Avaya is on the hunt for partners to take a new unified communications-as-a-service (UCaaS) offering, in partnership with RingCentral, to market.

Avaya Cloud Office will be the first product to roll out after the two firms signed an agreement in October 2019, which expedites Avaya’s move into the cloud and bolsters RingCentral’s channel presence.

“We get the leader in UCaaS and marry that up with our sales and marketing and our channel,” said Mike Kuch, senior director of solutions marketing at Avaya. “We’ll put our own portal and logos on it, and we’ll sell it and market it with our channel partners, but the technology is 100% RingCentral.”

The vendor is looking to sign up a host of new partners for the offering, which combines RingCentral’s UCaaS platform with Avaya phones, when it launches in the US at the end of March and in the UK in June.

Avaya is focusing on recruiting master agents, which it hopes will act as an entry for volume partners.

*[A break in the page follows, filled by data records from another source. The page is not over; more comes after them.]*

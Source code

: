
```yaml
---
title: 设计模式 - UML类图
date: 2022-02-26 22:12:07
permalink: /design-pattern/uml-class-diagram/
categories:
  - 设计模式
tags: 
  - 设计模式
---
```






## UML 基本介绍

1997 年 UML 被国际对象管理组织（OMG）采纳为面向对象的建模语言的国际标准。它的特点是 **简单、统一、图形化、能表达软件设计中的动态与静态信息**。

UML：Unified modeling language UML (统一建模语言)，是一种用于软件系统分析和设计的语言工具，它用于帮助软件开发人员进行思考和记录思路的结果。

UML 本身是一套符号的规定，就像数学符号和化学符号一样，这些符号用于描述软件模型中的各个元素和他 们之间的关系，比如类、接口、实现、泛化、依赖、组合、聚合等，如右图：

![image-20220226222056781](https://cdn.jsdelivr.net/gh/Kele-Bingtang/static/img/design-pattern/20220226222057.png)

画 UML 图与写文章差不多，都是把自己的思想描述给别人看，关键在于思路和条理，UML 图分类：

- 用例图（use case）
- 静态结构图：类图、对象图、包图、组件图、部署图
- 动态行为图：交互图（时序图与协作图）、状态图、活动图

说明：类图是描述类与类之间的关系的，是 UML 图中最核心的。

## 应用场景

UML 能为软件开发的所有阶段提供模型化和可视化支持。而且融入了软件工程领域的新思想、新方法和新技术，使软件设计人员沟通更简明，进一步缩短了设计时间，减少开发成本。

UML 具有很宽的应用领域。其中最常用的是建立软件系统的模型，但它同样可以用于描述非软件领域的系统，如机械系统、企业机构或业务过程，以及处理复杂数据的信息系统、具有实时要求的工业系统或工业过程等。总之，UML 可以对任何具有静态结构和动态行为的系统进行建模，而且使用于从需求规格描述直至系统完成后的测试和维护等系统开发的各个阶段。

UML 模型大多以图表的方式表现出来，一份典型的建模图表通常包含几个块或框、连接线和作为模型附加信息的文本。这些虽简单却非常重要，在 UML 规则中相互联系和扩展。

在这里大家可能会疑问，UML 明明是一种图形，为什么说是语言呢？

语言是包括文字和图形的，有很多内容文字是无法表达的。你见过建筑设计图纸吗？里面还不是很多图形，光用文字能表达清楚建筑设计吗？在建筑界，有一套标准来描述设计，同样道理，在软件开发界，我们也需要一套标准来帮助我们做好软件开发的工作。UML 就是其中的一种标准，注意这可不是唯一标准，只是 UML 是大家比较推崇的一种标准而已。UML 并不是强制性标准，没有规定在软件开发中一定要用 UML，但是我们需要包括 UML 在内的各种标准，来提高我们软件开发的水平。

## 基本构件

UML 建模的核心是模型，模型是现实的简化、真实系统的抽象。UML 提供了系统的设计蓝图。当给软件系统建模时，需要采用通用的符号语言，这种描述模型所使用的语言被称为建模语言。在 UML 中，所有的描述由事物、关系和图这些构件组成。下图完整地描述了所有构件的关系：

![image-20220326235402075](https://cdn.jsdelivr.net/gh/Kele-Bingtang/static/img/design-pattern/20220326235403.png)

At its Avaya Engage user event this week, the company revealed plans to train and certify hundreds of partners on the public cloud solution in preparation for launch.

However, Tony Parrish, CEO of long-term Avaya partner Aura, noted that while the recurring revenue model is good news for delivering high multiples of profit for the business, an Avaya-branded service operated by RingCentral may mean partners miss out.

“Any private equity house will see a contract that’s not on your paper as a higher risk. If you build a business writing on someone else’s paper, it’s an agent model,” he told MicroScope, adding that this has led the firm to currently look at becoming a master agent.

“We’ve got quite a lot of small partners around the world, and they’re looking to us for guidance. What we try to do is bring together some cool services, because you can’t make so much money from the tin as you used to do. UC is becoming a commodity that you can just make a few points out of, so you’ve got to be able to offer managed services around that as the environment is more complicated.”

Jon Brinton, Avaya’s vice-president of North America channel sales, who also has responsibility for overseeing the global Avaya Edge partner programme, told MicroScope: “Whether it’s on [the customer’s] paper or on Avaya Cloud Office paper, how the service is contracted is less important in the real world than the fact that the customer owns the customer [and is in control].

“It might be a change to some of their classic business models, but that’s where the market is today. That’s part of the reason why we’re introducing the agent community, because we want to reach the customer, and the customer is going to make the decision.”

Avaya Cloud Office replaces OneCloud IX Workplace, which will stop being sold on 31 March.